**Instructions to follow**
Tell how many lines in the data hold "número", giving that figure alone.

Stored data
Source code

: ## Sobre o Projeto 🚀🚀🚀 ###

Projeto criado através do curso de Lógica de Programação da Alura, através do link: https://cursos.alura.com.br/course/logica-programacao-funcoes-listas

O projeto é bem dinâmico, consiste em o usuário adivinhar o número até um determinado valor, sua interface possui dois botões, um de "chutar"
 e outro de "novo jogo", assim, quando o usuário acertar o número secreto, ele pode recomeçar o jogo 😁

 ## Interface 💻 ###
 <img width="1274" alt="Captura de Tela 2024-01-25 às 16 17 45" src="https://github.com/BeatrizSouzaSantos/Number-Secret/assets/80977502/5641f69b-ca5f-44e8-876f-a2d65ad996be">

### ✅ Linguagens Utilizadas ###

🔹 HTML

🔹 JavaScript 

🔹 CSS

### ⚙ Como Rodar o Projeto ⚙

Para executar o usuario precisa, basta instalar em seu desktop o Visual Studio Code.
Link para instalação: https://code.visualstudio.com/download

**Your response**
2